## TASK STATEMENT
Return each line in the records below that includes "mapImagesAndTryLoad".

MATERIAL TO PROCESS Block Start

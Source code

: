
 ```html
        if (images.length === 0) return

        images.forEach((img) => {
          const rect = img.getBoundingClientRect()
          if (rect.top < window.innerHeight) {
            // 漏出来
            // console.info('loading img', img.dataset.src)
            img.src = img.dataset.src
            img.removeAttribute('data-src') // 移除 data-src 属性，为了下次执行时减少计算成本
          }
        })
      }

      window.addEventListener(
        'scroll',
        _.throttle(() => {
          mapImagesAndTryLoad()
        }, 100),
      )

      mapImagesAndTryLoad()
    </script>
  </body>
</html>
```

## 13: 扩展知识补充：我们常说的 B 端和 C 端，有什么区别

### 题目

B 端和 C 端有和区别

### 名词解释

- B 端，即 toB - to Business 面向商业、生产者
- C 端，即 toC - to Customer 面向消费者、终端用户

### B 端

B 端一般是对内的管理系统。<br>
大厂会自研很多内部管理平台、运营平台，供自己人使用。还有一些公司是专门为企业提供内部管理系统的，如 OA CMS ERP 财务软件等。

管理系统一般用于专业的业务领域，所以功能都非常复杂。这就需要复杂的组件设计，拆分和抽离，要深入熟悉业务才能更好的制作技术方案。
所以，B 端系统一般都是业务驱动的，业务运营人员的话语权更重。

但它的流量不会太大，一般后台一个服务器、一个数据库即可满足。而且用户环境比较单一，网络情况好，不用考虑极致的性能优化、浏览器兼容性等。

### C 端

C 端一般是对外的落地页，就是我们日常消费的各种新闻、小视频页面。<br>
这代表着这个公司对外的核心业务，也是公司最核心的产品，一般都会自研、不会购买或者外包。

MATERIAL TO PROCESS Block End

## RESULT
          mapImagesAndTryLoad()
      mapImagesAndTryLoad()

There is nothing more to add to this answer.